К порядку, вспомним, призывал и Платон, когда давал волю своим фантазиям относительно социального устройства древних восточных обществ, которые его не устраивали. Государство Платона — фантасмагорический коктейль из ранних коммунистических идей, квазикитайской системы экзаменов, как бы позволяющей идти вверх самым одаренным, и элитизма в виде философов-властителей, единственно способных созерцать идею блага (ἀγαθοῦ ἰδέα). Высшее благо — цель политеи; в этом Платон, как и Аристотель, был убежден. Платон, понятно, был далек от всяких симпатий к монотеизму иудейского толка, но интересно следующее: его модель государства, как и вся платоновская философия, имела целью визуализировать высший принцип, абсолютную и вечную идею (или идеи), которая бы могла удержать человеческое общество от хаоса и разрушения.

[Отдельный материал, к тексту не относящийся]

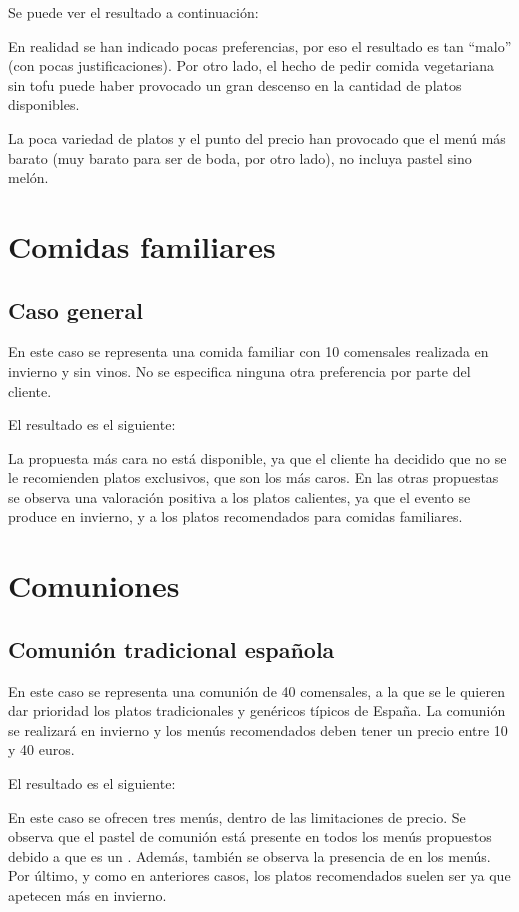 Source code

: Se puede ver el resultado a continuación:


En realidad se han indicado pocas preferencias, por eso el resultado es tan
``malo'' (con pocas justificaciones). Por otro lado, el hecho de pedir comida
vegetariana sin tofu puede haber provocado un gran descenso en la cantidad de
platos disponibles.

La poca variedad de platos y el punto del precio han provocado que el menú más
barato (muy barato para ser de boda, por otro lado), no incluya pastel sino
melón.

\section{Comidas familiares}
\subsection{Caso general}
En este caso se representa una comida familiar con 10 comensales realizada en invierno y sin vinos. No se especifica ninguna otra
preferencia por parte del cliente.

El resultado es el siguiente:


La propuesta más cara no está disponible, ya que el cliente ha decidido que no se le recomienden platos exclusivos, que son los más
caros. En las otras propuestas se observa una valoración positiva a los platos calientes, ya que el evento se produce en invierno,
y a los platos recomendados para comidas familiares.

\section{Comuniones}
\subsection{Comunión tradicional española}
En este caso se representa una comunión de 40 comensales, a la que se le quieren dar prioridad los platos tradicionales y genéricos
típicos de España. La comunión se realizará en invierno y los menús recomendados deben tener un precio entre 10 y 40 euros.

El resultado es el siguiente:


En este caso se ofrecen tres menús, dentro de las limitaciones de precio. Se observa que el pastel de comunión está presente en
todos los menús propuestos debido a que es un . Además, también se observa la presencia de
 en  los menús. Por último, y como en anteriores casos, los platos
recomendados suelen ser  ya que apetecen más en invierno.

Высший принцип или ἰδέα — не только гарантирует победу над временем, это еще и способ усмирения человеческого существа; человек всегда будет ограничен в своем знании, но при этом у него будет компас, указывающий ему путь. Впрочем, Платон здесь не оригинален. Того же, надо думать, хотел и Хаммурапи, сочиняя свои законы и мечтая о едином централизованном государстве с центром в Вавилоне, едином социальном порядке, установленном по образцу порядка космического: раз и навсегда. Подобная мечта была и у Данте, которую он выразил в «Пире», о совершенстве общественных законов по модели законов небесных — одни для всех; поэтому-то Данте и призывал к созданию единого государства на земле, законы которого будут предостерегать бесчестных людей от дурных поступков, войн и насилия.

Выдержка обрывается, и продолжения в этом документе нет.